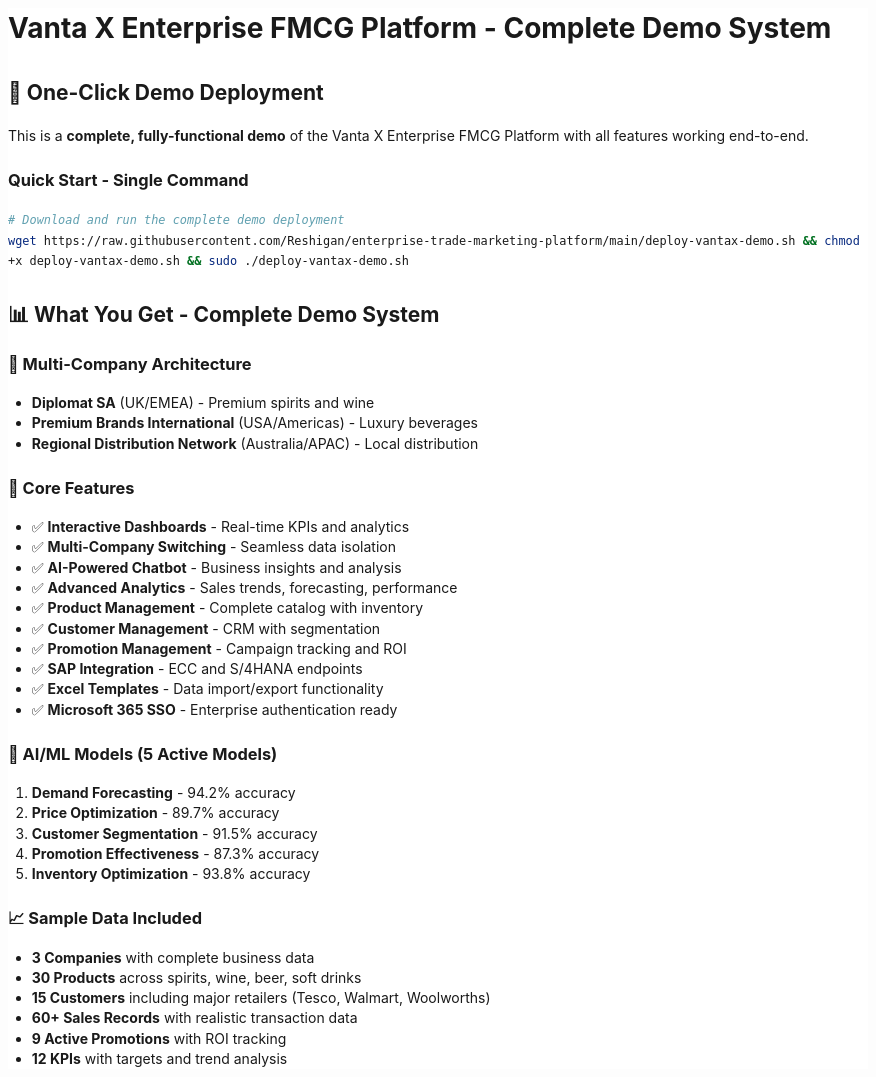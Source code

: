 # Vanta X Enterprise FMCG Platform - Complete Demo System

## 🚀 **One-Click Demo Deployment**

This is a **complete, fully-functional demo** of the Vanta X Enterprise FMCG Platform with all features working end-to-end.

### **Quick Start - Single Command**

```bash
# Download and run the complete demo deployment
wget https://raw.githubusercontent.com/Reshigan/enterprise-trade-marketing-platform/main/deploy-vantax-demo.sh && chmod +x deploy-vantax-demo.sh && sudo ./deploy-vantax-demo.sh
```

## 📊 **What You Get - Complete Demo System**

### **🏢 Multi-Company Architecture**
- **Diplomat SA** (UK/EMEA) - Premium spirits and wine
- **Premium Brands International** (USA/Americas) - Luxury beverages  
- **Regional Distribution Network** (Australia/APAC) - Local distribution

### **🎯 Core Features**
- ✅ **Interactive Dashboards** - Real-time KPIs and analytics
- ✅ **Multi-Company Switching** - Seamless data isolation
- ✅ **AI-Powered Chatbot** - Business insights and analysis
- ✅ **Advanced Analytics** - Sales trends, forecasting, performance
- ✅ **Product Management** - Complete catalog with inventory
- ✅ **Customer Management** - CRM with segmentation
- ✅ **Promotion Management** - Campaign tracking and ROI
- ✅ **SAP Integration** - ECC and S/4HANA endpoints
- ✅ **Excel Templates** - Data import/export functionality
- ✅ **Microsoft 365 SSO** - Enterprise authentication ready

### **🤖 AI/ML Models (5 Active Models)**
1. **Demand Forecasting** - 94.2% accuracy
2. **Price Optimization** - 89.7% accuracy  
3. **Customer Segmentation** - 91.5% accuracy
4. **Promotion Effectiveness** - 87.3% accuracy
5. **Inventory Optimization** - 93.8% accuracy

### **📈 Sample Data Included**
- **3 Companies** with complete business data
- **30 Products** across spirits, wine, beer, soft drinks
- **15 Customers** including major retailers (Tesco, Walmart, Woolworths)
- **60+ Sales Records** with realistic transaction data
- **9 Active Promotions** with ROI tracking
- **12 KPIs** with targets and trend analysis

◆ ◆ ◆ ◆ ◆

WORK REQUIRED: Retype exactly the lines from the one containing "- ✅ **Customer" through the end of the data. Add nothing.

REPLY:
- ✅ **Customer Management** - CRM with segmentation
- ✅ **Promotion Management** - Campaign tracking and ROI
- ✅ **SAP Integration** - ECC and S/4HANA endpoints
- ✅ **Excel Templates** - Data import/export functionality
- ✅ **Microsoft 365 SSO** - Enterprise authentication ready

### **🤖 AI/ML Models (5 Active Models)**
1. **Demand Forecasting** - 94.2% accuracy
2. **Price Optimization** - 89.7% accuracy  
3. **Customer Segmentation** - 91.5% accuracy
4. **Promotion Effectiveness** - 87.3% accuracy
5. **Inventory Optimization** - 93.8% accuracy

### **📈 Sample Data Included**
- **3 Companies** with complete business data
- **30 Products** across spirits, wine, beer, soft drinks
- **15 Customers** including major retailers (Tesco, Walmart, Woolworths)
- **60+ Sales Records** with realistic transaction data
- **9 Active Promotions** with ROI tracking
- **12 KPIs** with targets and trend analysis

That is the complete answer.